Of course, Warren and supporters can make arguments explaining how the
two cases are not similar, but this is beside the point. If it has to be
explained why or how Warren is substantively different from Dolezal,
the war is already lost.
Non sequitur
Rather
than acknowledging she has no meaningful claim to Cherokee / Native
American heritage or identity, Warren has doubled down. She claims to
have “won” the bet, and has demanded Trump donate $1 million to the National Indigenous Women’s Resource Center.
The president has refused, insisting he won the wager. Unfortunately,
he is correct: although Warren did take the test it did not prove she is
“an Indian.”
Genes, race and ethnicity are non-identical and the relationship between them is complicated.

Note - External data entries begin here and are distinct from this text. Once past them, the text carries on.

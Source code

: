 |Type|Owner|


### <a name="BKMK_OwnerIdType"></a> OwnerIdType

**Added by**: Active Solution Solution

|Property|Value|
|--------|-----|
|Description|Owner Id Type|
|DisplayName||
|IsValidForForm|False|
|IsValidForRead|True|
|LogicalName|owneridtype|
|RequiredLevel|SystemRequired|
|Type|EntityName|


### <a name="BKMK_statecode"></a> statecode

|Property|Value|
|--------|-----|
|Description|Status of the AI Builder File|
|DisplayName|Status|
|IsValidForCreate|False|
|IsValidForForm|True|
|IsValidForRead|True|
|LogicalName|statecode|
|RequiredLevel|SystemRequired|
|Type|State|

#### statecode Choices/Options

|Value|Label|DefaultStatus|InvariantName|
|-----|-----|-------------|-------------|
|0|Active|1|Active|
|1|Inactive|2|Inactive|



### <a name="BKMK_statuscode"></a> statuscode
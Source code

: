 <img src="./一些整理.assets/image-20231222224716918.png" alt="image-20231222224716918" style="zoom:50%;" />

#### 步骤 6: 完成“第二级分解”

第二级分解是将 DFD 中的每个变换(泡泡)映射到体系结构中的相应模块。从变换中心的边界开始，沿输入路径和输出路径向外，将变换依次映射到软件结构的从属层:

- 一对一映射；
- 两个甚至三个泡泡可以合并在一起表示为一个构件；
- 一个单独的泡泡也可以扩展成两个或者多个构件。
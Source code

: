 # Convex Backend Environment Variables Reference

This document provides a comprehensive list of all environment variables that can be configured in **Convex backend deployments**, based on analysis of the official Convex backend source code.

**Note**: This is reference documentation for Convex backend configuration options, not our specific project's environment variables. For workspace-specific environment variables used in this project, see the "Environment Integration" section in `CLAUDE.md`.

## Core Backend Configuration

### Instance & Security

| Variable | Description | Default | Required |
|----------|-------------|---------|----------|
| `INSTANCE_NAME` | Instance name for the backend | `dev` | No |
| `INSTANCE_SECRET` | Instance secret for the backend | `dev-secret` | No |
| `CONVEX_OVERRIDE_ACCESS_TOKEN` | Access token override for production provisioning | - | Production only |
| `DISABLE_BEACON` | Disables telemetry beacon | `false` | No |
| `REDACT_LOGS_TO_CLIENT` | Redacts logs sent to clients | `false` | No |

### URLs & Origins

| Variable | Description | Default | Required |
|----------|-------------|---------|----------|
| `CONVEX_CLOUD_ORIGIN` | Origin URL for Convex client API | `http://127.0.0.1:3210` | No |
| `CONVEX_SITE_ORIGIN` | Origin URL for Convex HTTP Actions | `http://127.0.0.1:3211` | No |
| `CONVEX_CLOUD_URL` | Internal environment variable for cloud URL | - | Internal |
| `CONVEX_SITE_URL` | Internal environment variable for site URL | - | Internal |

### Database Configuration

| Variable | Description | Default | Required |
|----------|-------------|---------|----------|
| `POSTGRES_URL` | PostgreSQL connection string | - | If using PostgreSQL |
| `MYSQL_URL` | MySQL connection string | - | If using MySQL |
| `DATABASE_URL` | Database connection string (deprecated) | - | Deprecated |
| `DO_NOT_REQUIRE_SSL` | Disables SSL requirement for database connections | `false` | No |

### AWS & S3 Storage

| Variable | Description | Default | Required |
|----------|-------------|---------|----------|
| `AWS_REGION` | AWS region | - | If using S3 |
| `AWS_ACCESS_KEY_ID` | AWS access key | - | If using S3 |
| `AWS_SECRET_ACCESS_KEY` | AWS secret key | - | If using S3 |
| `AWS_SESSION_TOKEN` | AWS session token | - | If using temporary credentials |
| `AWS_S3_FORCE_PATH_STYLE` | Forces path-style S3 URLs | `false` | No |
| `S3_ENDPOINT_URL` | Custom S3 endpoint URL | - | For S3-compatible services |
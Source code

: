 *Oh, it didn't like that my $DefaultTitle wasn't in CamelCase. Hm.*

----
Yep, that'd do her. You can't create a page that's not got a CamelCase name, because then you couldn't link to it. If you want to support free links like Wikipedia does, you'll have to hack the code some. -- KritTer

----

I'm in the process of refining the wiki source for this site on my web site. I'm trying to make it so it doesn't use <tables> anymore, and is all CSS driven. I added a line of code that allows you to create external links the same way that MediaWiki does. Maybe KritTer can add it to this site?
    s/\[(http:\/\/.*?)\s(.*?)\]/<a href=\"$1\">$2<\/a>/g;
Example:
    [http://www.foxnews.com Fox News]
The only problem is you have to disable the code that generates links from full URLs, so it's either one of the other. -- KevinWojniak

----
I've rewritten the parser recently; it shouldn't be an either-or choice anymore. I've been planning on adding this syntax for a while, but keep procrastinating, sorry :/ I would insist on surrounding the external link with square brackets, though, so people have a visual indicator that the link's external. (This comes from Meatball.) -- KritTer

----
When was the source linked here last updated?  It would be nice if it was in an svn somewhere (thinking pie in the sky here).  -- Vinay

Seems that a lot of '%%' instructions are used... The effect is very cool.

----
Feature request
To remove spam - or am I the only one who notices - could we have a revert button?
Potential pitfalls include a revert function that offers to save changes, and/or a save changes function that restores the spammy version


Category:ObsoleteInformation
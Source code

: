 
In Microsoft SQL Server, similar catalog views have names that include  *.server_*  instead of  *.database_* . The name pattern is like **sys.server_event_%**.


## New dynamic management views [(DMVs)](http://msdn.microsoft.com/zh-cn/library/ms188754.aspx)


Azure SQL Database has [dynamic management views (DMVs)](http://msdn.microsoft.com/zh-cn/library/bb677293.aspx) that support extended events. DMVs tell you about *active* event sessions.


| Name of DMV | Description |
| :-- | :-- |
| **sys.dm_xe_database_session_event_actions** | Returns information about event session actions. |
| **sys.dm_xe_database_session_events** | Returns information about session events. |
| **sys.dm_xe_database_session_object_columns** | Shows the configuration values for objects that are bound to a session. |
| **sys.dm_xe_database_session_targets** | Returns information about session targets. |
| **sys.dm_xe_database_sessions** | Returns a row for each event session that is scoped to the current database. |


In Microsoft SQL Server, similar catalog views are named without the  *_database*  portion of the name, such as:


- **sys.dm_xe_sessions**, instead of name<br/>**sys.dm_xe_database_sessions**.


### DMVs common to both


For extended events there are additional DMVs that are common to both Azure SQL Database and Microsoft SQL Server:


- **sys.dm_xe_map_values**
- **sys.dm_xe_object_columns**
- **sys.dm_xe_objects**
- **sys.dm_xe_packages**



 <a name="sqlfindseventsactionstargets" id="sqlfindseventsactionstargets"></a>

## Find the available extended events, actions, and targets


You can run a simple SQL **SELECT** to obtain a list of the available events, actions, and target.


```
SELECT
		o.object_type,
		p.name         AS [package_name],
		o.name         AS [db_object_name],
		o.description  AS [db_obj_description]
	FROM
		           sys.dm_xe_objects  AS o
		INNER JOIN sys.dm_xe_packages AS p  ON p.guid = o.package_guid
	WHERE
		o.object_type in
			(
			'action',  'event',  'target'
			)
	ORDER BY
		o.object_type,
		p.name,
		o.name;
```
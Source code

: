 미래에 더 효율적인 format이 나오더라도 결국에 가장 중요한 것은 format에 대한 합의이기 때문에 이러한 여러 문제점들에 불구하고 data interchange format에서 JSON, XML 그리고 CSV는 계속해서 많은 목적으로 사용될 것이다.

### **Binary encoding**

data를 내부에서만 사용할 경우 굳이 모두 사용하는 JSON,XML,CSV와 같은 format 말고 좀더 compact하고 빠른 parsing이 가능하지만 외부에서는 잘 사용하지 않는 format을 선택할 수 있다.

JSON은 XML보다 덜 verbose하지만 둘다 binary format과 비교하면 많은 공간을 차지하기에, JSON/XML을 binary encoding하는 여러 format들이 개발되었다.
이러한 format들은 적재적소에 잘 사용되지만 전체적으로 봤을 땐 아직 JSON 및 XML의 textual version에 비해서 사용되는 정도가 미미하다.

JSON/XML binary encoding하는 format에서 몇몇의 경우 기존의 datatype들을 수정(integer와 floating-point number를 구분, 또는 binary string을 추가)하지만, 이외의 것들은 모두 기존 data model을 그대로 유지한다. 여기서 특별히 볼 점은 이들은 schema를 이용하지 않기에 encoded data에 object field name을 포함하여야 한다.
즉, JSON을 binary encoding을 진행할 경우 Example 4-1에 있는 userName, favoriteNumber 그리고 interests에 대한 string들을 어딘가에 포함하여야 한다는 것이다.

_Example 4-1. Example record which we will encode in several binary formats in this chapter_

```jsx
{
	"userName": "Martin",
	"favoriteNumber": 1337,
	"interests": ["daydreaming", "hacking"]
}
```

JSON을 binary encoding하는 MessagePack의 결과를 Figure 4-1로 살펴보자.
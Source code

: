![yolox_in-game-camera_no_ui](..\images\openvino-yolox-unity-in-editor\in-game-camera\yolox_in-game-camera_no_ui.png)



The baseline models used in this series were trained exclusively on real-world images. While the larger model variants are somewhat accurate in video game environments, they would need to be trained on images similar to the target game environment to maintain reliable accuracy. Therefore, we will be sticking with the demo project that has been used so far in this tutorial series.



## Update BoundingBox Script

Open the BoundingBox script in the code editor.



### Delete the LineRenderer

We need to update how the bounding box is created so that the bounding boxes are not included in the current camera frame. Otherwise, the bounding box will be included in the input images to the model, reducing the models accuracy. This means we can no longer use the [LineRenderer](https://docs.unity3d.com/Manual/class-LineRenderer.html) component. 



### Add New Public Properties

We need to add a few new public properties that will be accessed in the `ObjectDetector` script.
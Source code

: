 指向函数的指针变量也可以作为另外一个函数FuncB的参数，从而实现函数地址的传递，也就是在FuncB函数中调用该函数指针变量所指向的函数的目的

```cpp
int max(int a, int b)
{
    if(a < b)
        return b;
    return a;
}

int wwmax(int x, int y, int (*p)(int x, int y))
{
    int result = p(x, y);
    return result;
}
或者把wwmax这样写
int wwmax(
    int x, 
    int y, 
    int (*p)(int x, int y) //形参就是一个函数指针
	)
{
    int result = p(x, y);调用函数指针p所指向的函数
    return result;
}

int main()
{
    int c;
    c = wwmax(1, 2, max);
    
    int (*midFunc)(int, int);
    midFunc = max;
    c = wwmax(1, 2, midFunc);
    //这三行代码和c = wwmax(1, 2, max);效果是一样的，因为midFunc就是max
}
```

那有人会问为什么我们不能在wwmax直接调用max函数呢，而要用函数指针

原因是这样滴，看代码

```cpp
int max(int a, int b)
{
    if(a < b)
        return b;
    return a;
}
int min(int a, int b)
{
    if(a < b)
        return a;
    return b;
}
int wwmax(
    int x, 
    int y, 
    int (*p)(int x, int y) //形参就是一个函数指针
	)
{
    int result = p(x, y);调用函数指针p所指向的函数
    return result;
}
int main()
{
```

Warren is phenotypically white. She has no identifiable Native American
ancestor, no clan affiliation, and no meaningful connection to Cherokee
language, customs or culture. As a result, even if the DNA test had
suggested she could meet the 1/16 blood quantum required by Cherokee for
a federally recognized Certificate of Degree of Indian Blood(she was nowhere near this) — it would still not have established Warren is “an Indian.”
It
was actually impossible for Warren to actually win Trump’s bet:
Cherokee do not decide who is (or is not) one of them the basis of DNA;
what matters are clan ancestry, tracing one’s genealogy to an ancestor
on the “Dawes Rolls,”
or being adopted into a clan by a Clan Mother. Elizabeth Warren fails
to meet any of these criteria. As a result, she is simply not Cherokee
— not even a little. DNA is irrelevant.
This point was powerfully driven home by the Cherokee Nation’s Secretary of State,
who described Warren’s attempt as wrong-headed and insulting. He went
on to say that Warren is “undermining tribal interests with her
continued claims of tribal heritage” (neither Warren nor her team consulted with Cherokee leadership before conducting the test or releasing the results).
And so, rather than neutralizing Trump’s attacks, it is now has made it far easier to portray Warren as a phony: She appropriated Native American heritage for years in both private and professional settings.
Confronted
with evidence that her claims were illegitimate (her DNA is comparable
to the average white; she has no other empirical proof of heritage) —
Warren nonetheless claimed vindication, emulating Trump’s “post-truth politics.”
Throughout, she failed to challenge (and in fact, reinforced) Trump’s false narratives about race, Affirmative Action and the quality of the minority applicants who benefit from it.
Rather
than using her platforms and energies to discuss her own agenda, hold
Trump accountable for his record and proposals, or speak to
constituents’ priorities — we are instead discussing Warren’s (lack of)
Native American ancestry because she herself dragged the issue into the
spotlight.
Elizabeth Warren tried to play Trump’s game. She lost. Democrats, take heed.